Dataset entries
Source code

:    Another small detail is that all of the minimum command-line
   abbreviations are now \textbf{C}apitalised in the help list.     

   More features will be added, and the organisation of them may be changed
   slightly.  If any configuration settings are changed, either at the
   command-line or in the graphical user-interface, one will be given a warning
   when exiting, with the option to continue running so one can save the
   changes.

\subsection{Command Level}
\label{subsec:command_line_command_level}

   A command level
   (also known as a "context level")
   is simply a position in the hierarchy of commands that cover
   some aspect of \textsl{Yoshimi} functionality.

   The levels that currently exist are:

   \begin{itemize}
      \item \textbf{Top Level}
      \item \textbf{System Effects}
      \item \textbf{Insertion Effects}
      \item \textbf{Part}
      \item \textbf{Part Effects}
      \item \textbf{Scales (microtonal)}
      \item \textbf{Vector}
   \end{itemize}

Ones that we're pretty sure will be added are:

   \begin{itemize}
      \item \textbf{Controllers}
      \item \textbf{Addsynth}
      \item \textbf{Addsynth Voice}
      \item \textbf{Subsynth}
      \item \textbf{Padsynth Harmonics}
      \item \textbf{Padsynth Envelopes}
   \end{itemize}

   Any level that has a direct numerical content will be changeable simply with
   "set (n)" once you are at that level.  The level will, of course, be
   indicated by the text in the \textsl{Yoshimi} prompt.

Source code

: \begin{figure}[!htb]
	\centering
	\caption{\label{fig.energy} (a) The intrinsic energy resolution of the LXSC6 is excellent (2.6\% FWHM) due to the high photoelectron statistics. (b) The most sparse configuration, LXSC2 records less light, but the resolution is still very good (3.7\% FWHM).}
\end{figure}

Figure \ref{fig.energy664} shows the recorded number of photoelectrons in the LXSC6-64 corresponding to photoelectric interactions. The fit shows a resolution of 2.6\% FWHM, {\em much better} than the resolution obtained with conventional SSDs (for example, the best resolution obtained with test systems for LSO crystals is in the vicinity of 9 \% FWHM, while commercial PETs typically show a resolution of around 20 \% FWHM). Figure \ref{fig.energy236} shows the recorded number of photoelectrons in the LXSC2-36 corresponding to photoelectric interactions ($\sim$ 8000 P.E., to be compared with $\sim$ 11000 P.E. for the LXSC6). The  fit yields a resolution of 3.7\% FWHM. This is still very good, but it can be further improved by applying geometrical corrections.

__WHAT IS NEEDED__. Nothing may be left out: return each entry exactly as it reads.

__THE ANSWER__.
Source code

:    Another small detail is that all of the minimum command-line
   abbreviations are now \textbf{C}apitalised in the help list.     

   More features will be added, and the organisation of them may be changed
   slightly.  If any configuration settings are changed, either at the
   command-line or in the graphical user-interface, one will be given a warning
   when exiting, with the option to continue running so one can save the
   changes.

\subsection{Command Level}
\label{subsec:command_line_command_level}

   A command level
   (also known as a "context level")
   is simply a position in the hierarchy of commands that cover
   some aspect of \textsl{Yoshimi} functionality.

   The levels that currently exist are:

   \begin{itemize}
      \item \textbf{Top Level}
      \item \textbf{System Effects}
      \item \textbf{Insertion Effects}
      \item \textbf{Part}
      \item \textbf{Part Effects}
      \item \textbf{Scales (microtonal)}
      \item \textbf{Vector}
   \end{itemize}

Ones that we're pretty sure will be added are:

   \begin{itemize}
      \item \textbf{Controllers}
      \item \textbf{Addsynth}
      \item \textbf{Addsynth Voice}
      \item \textbf{Subsynth}
      \item \textbf{Padsynth Harmonics}
      \item \textbf{Padsynth Envelopes}
   \end{itemize}

   Any level that has a direct numerical content will be changeable simply with
   "set (n)" once you are at that level.  The level will, of course, be
   indicated by the text in the \textsl{Yoshimi} prompt.

Source code

: \begin{figure}[!htb]
	\centering
	\caption{\label{fig.energy} (a) The intrinsic energy resolution of the LXSC6 is excellent (2.6\% FWHM) due to the high photoelectron statistics. (b) The most sparse configuration, LXSC2 records less light, but the resolution is still very good (3.7\% FWHM).}
\end{figure}

Figure \ref{fig.energy664} shows the recorded number of photoelectrons in the LXSC6-64 corresponding to photoelectric interactions. The fit shows a resolution of 2.6\% FWHM, {\em much better} than the resolution obtained with conventional SSDs (for example, the best resolution obtained with test systems for LSO crystals is in the vicinity of 9 \% FWHM, while commercial PETs typically show a resolution of around 20 \% FWHM). Figure \ref{fig.energy236} shows the recorded number of photoelectrons in the LXSC2-36 corresponding to photoelectric interactions ($\sim$ 8000 P.E., to be compared with $\sim$ 11000 P.E. for the LXSC6). The  fit yields a resolution of 3.7\% FWHM. This is still very good, but it can be further improved by applying geometrical corrections.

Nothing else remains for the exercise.